That’s GIF the verb, derived from GIF the file extension. These days, people often GIF snippets of movies or speeches to create funny little moving pictures on Tumblrs like this one. “The GIF, a compressed file format for images that can be used to create simple, looping animations, turned 25 this year,” notes Oxford University Press’ Katherine Martin, “but like so many other relics of the 80s, it has never been trendier.” (You know, like Betty White.)

(MORE: The 2011 Word of the Year: ‘Squeezed Middle’)

Runners-up included superstorm, super PAC and Eurogeddon, shorthand for the feared financial collapse of countries using the Euro. Oxford Dictionaries, a trendy scion of the honorable Oxford English Dictionary, also announced their British “Word of the Year”: omnishambles. Officially defined as a situation “characterized by a string of blunders and miscalculations,” this pithy counterpart to Murphy’s Law has become a favorite in the U.K. for describing politics.

Last year, Oxford Dictionaries chose squeezed middle, a reference to people between the super-rich and super-poor who are supposed to be particularly vulnerable to financial shifts. It was, as one observer put it, a “sober list for sober times.” The phrase told us that the economy, and the struggles it caused, were the number-one story in 2011, at least so far as one band of wordsmiths was concerned.

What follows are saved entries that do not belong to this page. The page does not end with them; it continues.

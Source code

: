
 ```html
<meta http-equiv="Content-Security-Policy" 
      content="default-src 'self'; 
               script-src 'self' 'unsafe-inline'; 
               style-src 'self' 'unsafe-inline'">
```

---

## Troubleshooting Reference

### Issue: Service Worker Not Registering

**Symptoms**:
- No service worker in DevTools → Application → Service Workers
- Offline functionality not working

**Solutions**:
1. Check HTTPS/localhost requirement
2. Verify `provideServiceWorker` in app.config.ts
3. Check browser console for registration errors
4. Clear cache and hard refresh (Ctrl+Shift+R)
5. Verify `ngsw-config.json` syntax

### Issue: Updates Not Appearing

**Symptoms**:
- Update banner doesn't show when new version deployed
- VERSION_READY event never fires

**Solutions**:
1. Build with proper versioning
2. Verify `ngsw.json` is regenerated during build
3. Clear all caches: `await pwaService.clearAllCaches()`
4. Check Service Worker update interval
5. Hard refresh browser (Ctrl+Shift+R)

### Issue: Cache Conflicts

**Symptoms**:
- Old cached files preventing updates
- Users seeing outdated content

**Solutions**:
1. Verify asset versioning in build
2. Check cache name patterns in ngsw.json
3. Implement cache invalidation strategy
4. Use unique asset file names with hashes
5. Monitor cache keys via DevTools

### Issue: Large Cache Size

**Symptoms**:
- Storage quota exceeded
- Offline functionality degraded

So what does GIF tell us about 2012? Given that dictionary additions and buzzword lists have been dominated by technology-related terms in recent years, it may just be a sign that things are getting back to normal. Of course, the runners-up bring a certain amount of sobriety to the field. But the selection still seems to herald a post-recession era — a world where instead of counting pennies, we’re free to goof off on Reddit all day.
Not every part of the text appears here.